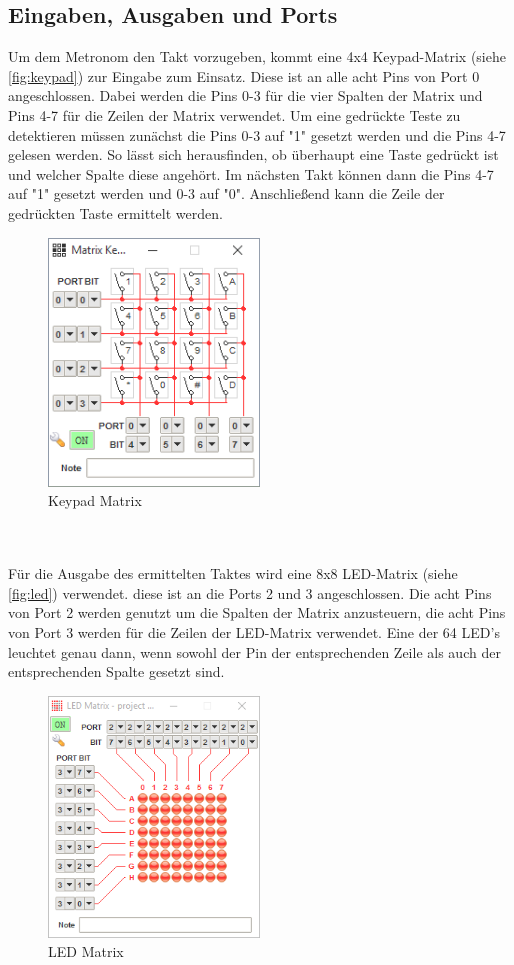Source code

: \documentclass[a4paper, 12pt]{scrartcl}
\begin{document}
\subsection{Eingaben, Ausgaben und Ports}
Um dem Metronom den Takt vorzugeben, kommt eine 4x4 Keypad-Matrix (siehe \autoref{fig:keypad}) zur Eingabe zum Einsatz. Diese ist an alle acht Pins von Port 0 angeschlossen. Dabei werden die Pins 0-3 für die vier Spalten der Matrix und Pins 4-7 für die Zeilen der Matrix verwendet. Um eine gedrückte Teste zu detektieren müssen zunächst die Pins 0-3 auf "1" gesetzt werden und die Pins 4-7 gelesen werden. So lässt sich herausfinden, ob überhaupt eine Taste gedrückt ist und welcher Spalte diese angehört. Im nächsten Takt können dann die Pins 4-7 auf "1" gesetzt werden und 0-3 auf "0". Anschließend kann die Zeile der gedrückten Taste ermittelt werden.
\begin{figure}[h]
\centering
\includegraphics[width=0.5\textwidth]{keypad.png}
\caption{Keypad Matrix}
\label{fig:keypad}
\end{figure}
\\
\\
Für die Ausgabe des ermittelten Taktes wird eine 8x8 LED-Matrix (siehe \autoref{fig:led}) verwendet. diese ist an die Ports 2 und 3 angeschlossen. Die acht Pins von Port 2 werden genutzt um die Spalten der Matrix anzusteuern, die acht Pins von Port 3 werden für die Zeilen der LED-Matrix verwendet. Eine der 64 LED's leuchtet genau dann, wenn sowohl der Pin der entsprechenden Zeile als auch der entsprechenden Spalte gesetzt sind.
\begin{figure}[h]
\centering
\includegraphics[width=0.5\textwidth]{led.png}
\caption{LED Matrix}
\label{fig:led}
\end{figure}
\end{document}

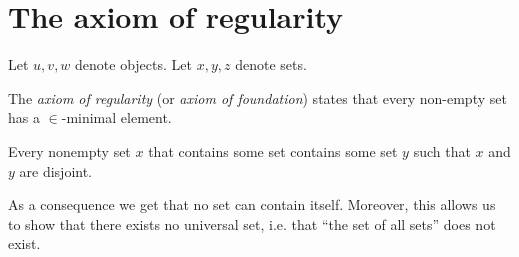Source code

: \documentclass[../../set-theory.ftl.tex]{subfiles}
\begin{document}
  \section{The axiom of regularity}

  \begin{forthel}
  \end{forthel}

  \begin{forthel}
    Let $u,v,w$ denote objects.
    Let $x,y,z$ denote sets.
  \end{forthel}

  \noindent The \textit{axiom of regularity} (or \textit{axiom of foundation})
  states that every non-empty set has a $\in$-minimal element.

  \begin{forthel}
    \begin{axiom}[Regularity]\label{SetTheory_01_03_283644}
      Every nonempty set $x$ that contains some set contains some set $y$ such that $x$ and $y$ are disjoint.
    \end{axiom}
  \end{forthel}

  \noindent As a consequence we get that no set can contain itself.
  Moreover, this allows us to show that there exists no universal set, i.e. that
  \enquote{the set of all sets} does not exist.
\end{document}

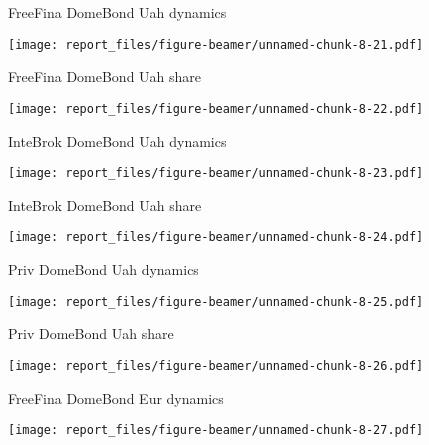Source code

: \documentclass[ignorenonframetext,]{beamer}
\begin{document}
\begin{frame}{FreeFina DomeBond Uah dynamics}
\protect\hypertarget{freefina-domebond-uah-dynamics}{}

\texttt{[image: report\_files/figure-beamer/unnamed-chunk-8-21.pdf]}

\end{frame}

\begin{frame}{FreeFina DomeBond Uah share}
\protect\hypertarget{freefina-domebond-uah-share}{}

\texttt{[image: report\_files/figure-beamer/unnamed-chunk-8-22.pdf]}

\end{frame}

\begin{frame}{InteBrok DomeBond Uah dynamics}
\protect\hypertarget{intebrok-domebond-uah-dynamics}{}

\texttt{[image: report\_files/figure-beamer/unnamed-chunk-8-23.pdf]}

\end{frame}

\begin{frame}{InteBrok DomeBond Uah share}
\protect\hypertarget{intebrok-domebond-uah-share}{}

\texttt{[image: report\_files/figure-beamer/unnamed-chunk-8-24.pdf]}

\end{frame}

\begin{frame}{Priv DomeBond Uah dynamics}
\protect\hypertarget{priv-domebond-uah-dynamics}{}

\texttt{[image: report\_files/figure-beamer/unnamed-chunk-8-25.pdf]}

\end{frame}

\begin{frame}{Priv DomeBond Uah share}
\protect\hypertarget{priv-domebond-uah-share}{}

\texttt{[image: report\_files/figure-beamer/unnamed-chunk-8-26.pdf]}

\end{frame}

\begin{frame}{FreeFina DomeBond Eur dynamics}
\protect\hypertarget{freefina-domebond-eur-dynamics}{}

\texttt{[image: report\_files/figure-beamer/unnamed-chunk-8-27.pdf]}

\end{frame}
\end{document}
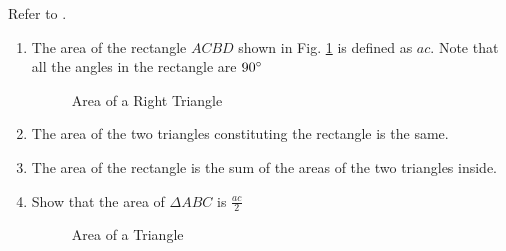 Refer to .
\begin{enumerate}[label=\thesection.\arabic*.,ref=\thesection.\theenumi]
%
\item
	The area of the rectangle $ACBD$ shown in Fig. \ref{fig:tri_rect} is defined as $ac$. Note that all the angles in the rectangle are $90\degree$

\begin{figure}[!ht]
	\begin{center}
		
		\resizebox{\columnwidth}{!}{}
	\end{center}
	\caption{Area of a Right Triangle}
	\label{fig:tri_rect}	
\end{figure}
%
\iffalse
\item Draw Fig. \ref{fig:tri_rect} for $a = 4, c =3$.
\label{const:tri_rect}
\\
\solution Letting
%
\begin{align}
\vec{B} = \myvec{0 \\  0}, 
\vec{D} = \myvec{4 \\  3} 
\label{eq:tri_rect}
\end{align}
%
the python code for  Fig. \ref{fig:tri_rect} is
\begin{lstlisting}
codes/triangle/tri_rect.py
\end{lstlisting}
%
and the equivalent latex-tikz code is
%
\begin{lstlisting}
figs/triangle/tri_rect.tex
\end{lstlisting}
\fi

\item
	The area of the two triangles constituting the rectangle is the same.
	\label{ch2_triang_eq}

\item
	The area of the rectangle is the sum of the areas of the two triangles inside.
	\label{ch2_triang_sum}


\item
\label{prob:ch2_triang_area}
	Show that the area of $\Delta ABC$ is $\frac{ac}{2}$

\begin{figure}[!ht]
	\begin{center}
			\resizebox{\columnwidth}{!}{}
	\end{center}
	\caption{Area of a Triangle}
	\label{fig:tri_sss}	
\end{figure}


\end{enumerate}

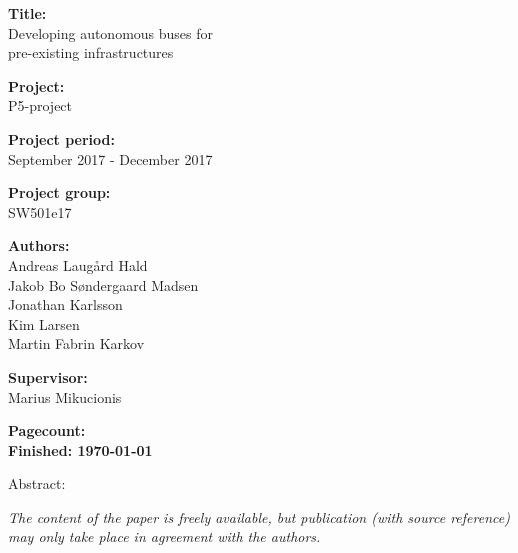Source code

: \begin{minipage}[t]{0.48\textwidth}
\textbf{Title:} \\[5pt]\hspace{2ex}
\hspace*{2ex} Developing autonomous buses for
 \\\hspace*{2ex}
 pre-existing infrastructures

\textbf{Project:} \\[5pt]\bigskip\hspace{2ex}
P5-project

\textbf{Project period:} \\[5pt]\bigskip\hspace{2ex}
September 2017 - December 2017

\textbf{Project group:} \\[5pt]\bigskip\hspace{2ex}
SW501e17

\textbf{Authors:} \\[5pt]\hspace*{2ex}
Andreas Laugård Hald
 \\\hspace*{2ex}
Jakob Bo Søndergaard Madsen
 \\\hspace*{2ex}
Jonathan Karlsson
 \\\hspace*{2ex}
Kim Larsen
 \\\hspace*{2ex}
Martin Fabrin Karkov 



\bigskip

\textbf{Supervisor:} \\[5pt]\hspace*{2ex}
Marius Mikucionis

\vspace*{1cm}

\textbf{Pagecount: \pageref{LastPage}} \\
\textbf{Finished: \today}

\end{minipage}
\hfill
\begin{minipage}[t]{0.483\textwidth}
Abstract: \\[5pt]
\fbox{\parbox{7cm}{\bigskip\bigskip}}
\end{minipage}

\vfill

{\footnotesize\itshape The content of the paper is freely available, but publication (with source reference) may only take place in agreement with the authors.}

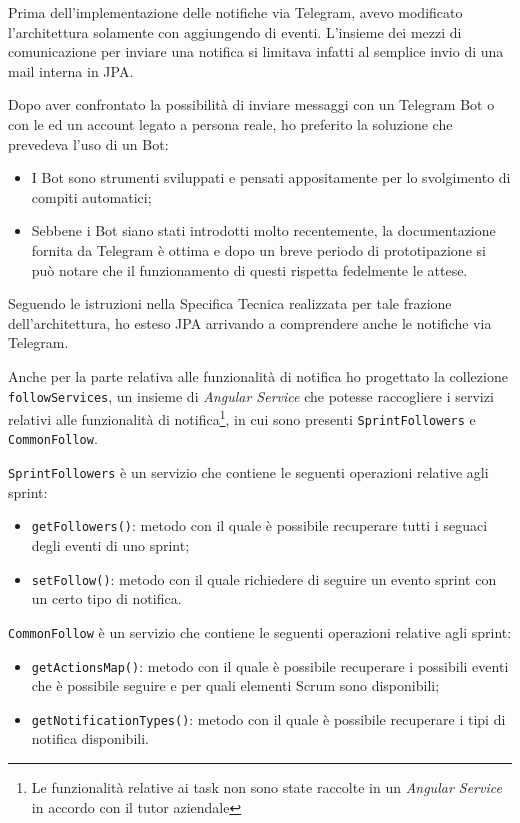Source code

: Prima dell'implementazione delle notifiche via Telegram, avevo modificato
l'architettura solamente con aggiungendo di eventi. L'insieme dei mezzi di
comunicazione per inviare una notifica si limitava infatti al semplice invio
di una mail interna in JPA.

Dopo aver confrontato la possibilità di inviare messaggi con un Telegram Bot o
con le  ed un account legato a persona reale, ho preferito la
soluzione che prevedeva l'uso di un Bot:

\begin{itemize}
\item I Bot sono strumenti sviluppati e pensati appositamente per lo
  svolgimento di compiti automatici;
\item Sebbene i Bot siano stati introdotti molto recentemente, la
  documentazione fornita da Telegram è ottima e dopo un breve periodo di
  prototipazione si può notare che il funzionamento di questi rispetta
  fedelmente le attese.
\end{itemize}

Seguendo le istruzioni nella Specifica Tecnica realizzata per tale frazione
dell'architettura, ho esteso JPA arrivando a comprendere anche le notifiche
via Telegram.

Anche per la parte relativa alle funzionalità di notifica ho progettato la
collezione \texttt{followServices}, un insieme di \emph{Angular Service} che
potesse raccogliere i servizi relativi alle funzionalità di
notifica\footnote{Le funzionalità relative ai task non sono state raccolte in
un \emph{Angular Service} in accordo con il tutor aziendale}, in cui sono
presenti \texttt{SprintFollowers} e \texttt{CommonFollow}.

\texttt{SprintFollowers} è un servizio che contiene le seguenti operazioni
relative agli sprint:

\begin{itemize}
\item \texttt{getFollowers()}: metodo con il quale è possibile recuperare
  tutti i seguaci degli eventi di uno sprint;
\item \texttt{setFollow()}: metodo con il quale richiedere di seguire un
  evento sprint con un certo tipo di notifica.
\end{itemize}

\texttt{CommonFollow} è un servizio che contiene le seguenti operazioni
relative agli sprint:

\begin{itemize}
\item \texttt{getActionsMap()}: metodo con il quale è possibile recuperare i
  possibili eventi che è possibile seguire e per quali elementi Scrum sono
  disponibili;
\item \texttt{getNotificationTypes()}: metodo con il quale è possibile
  recuperare i tipi di notifica disponibili.
\end{itemize}

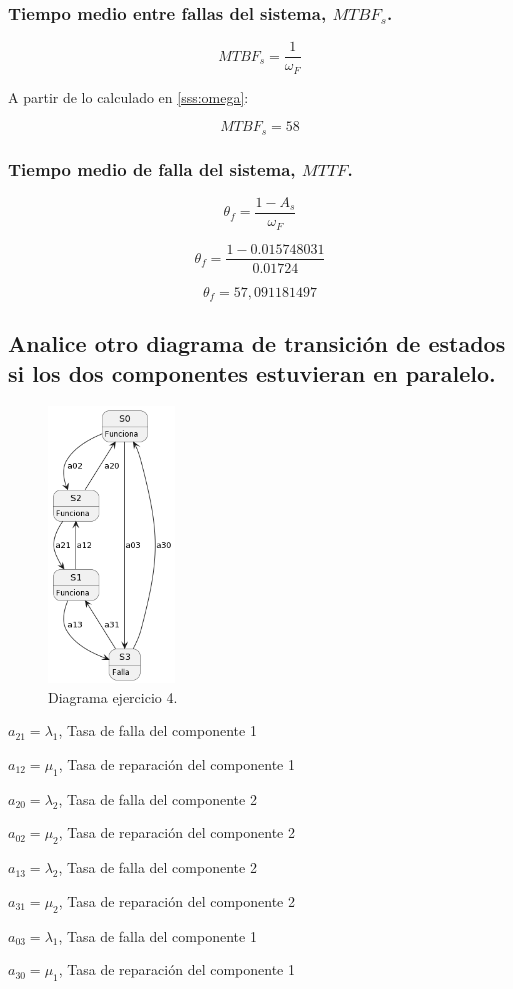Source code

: \documentclass[
    11pt,
    spanish,
    a4paper
]{article}
\begin{document}
\subsubsection{Tiempo medio entre fallas del sistema, $ MTBF_s $.}

$$ MTBF_s = \frac{1}{\omega_F } $$

A partir de lo calculado en \ref{sss:omega}:

$$ MTBF_s = 58 $$

\subsubsection{Tiempo medio de falla del sistema, $ MTTF $.}

$$ \theta_f = \frac{1-A_s}{\omega_F} $$

$$ \theta_f = \frac{1-0.015748031}{0.01724} $$

$$ \theta_f =  57,091181497 $$


\subsection{Analice otro diagrama de transición de estados si los dos componentes estuvieran en paralelo.}

\begin{figure}[htbp]
	\centering
	\includegraphics[width=0.3\textwidth]{img/diagrama_estados_2.png}
	\caption{Diagrama ejercicio 4.}
	\label{fig:diagrama_estados_2}
\end{figure}

$ a_{21} = \lambda_1 $, Tasa de falla del componente 1

$ a_{12} = \mu_1 $, Tasa de reparación del componente 1

$ a_{20} = \lambda_2 $, Tasa de falla del componente 2

$ a_{02} = \mu_2 $, Tasa de reparación del componente 2

$ a_{13} = \lambda_2 $, Tasa de falla del componente 2

$ a_{31} = \mu_2 $, Tasa de reparación del componente 2

$ a_{03} = \lambda_1 $, Tasa de falla del componente 1

$ a_{30} = \mu_1 $, Tasa de reparación del componente 1
\end{document}
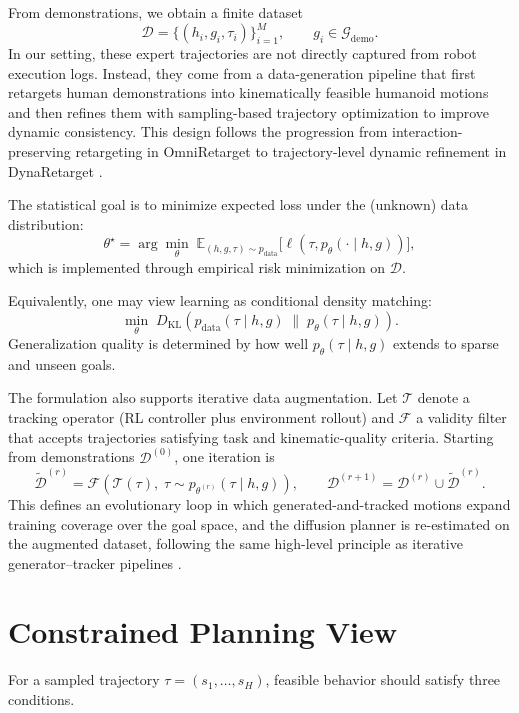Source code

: From demonstrations, we obtain a finite dataset
\[
\mathcal{D}=\{(h_i,g_i,\tau_i)\}_{i=1}^{M}, \qquad g_i \in \mathcal{G}_{\mathrm{demo}}.
\]
In our setting, these expert trajectories are not directly captured from robot execution logs. Instead, they come from a data-generation pipeline that first retargets human demonstrations into kinematically feasible humanoid motions and then refines them with sampling-based trajectory optimization to improve dynamic consistency. This design follows the progression from interaction-preserving retargeting in OmniRetarget to trajectory-level dynamic refinement in DynaRetarget \cite{omniretarget,dynaretarget}.

The statistical goal is to minimize expected loss under the (unknown) data distribution:
\[
\theta^{\star} = \arg\min_{\theta}\; \mathbb{E}_{(h,g,\tau)\sim p_{\mathrm{data}}}\big[\ell(\tau, p_{\theta}(\cdot\mid h,g))\big],
\]
which is implemented through empirical risk minimization on $\mathcal{D}$.

Equivalently, one may view learning as conditional density matching:
\[
\min_{\theta}\; D_{\mathrm{KL}}\!\left(p_{\mathrm{data}}(\tau\mid h,g)\;\|\;p_{\theta}(\tau\mid h,g)\right).
\]
Generalization quality is determined by how well $p_{\theta}(\tau\mid h,g)$ extends to sparse and unseen goals.

The formulation also supports iterative data augmentation. Let $\mathcal{T}$ denote a tracking operator (RL controller plus environment rollout) and $\mathcal{F}$ a validity filter that accepts trajectories satisfying task and kinematic-quality criteria. Starting from demonstrations $\mathcal{D}^{(0)}$, one iteration is
\[
\tilde{\mathcal{D}}^{(r)}=\mathcal{F}\!\left(\mathcal{T}(\tau),\; \tau\sim p_{\theta^{(r)}}(\tau\mid h,g)\right),
\qquad
\mathcal{D}^{(r+1)}=\mathcal{D}^{(r)}\cup\tilde{\mathcal{D}}^{(r)}.
\]
This defines an evolutionary loop in which generated-and-tracked motions expand training coverage over the goal space, and the diffusion planner is re-estimated on the augmented dataset, following the same high-level principle as iterative generator--tracker pipelines \cite{xu2025parc}.

\section{Constrained Planning View}

For a sampled trajectory $\tau=(s_{1},\dots,s_{H})$, feasible behavior should satisfy three conditions.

===

» Work required
Copy only the lines in the listing that contain "Service".

» The completed task
collezione \texttt{followServices}, un insieme di \emph{Angular Service} che
un \emph{Angular Service} in accordo con il tutor aziendale}, in cui sono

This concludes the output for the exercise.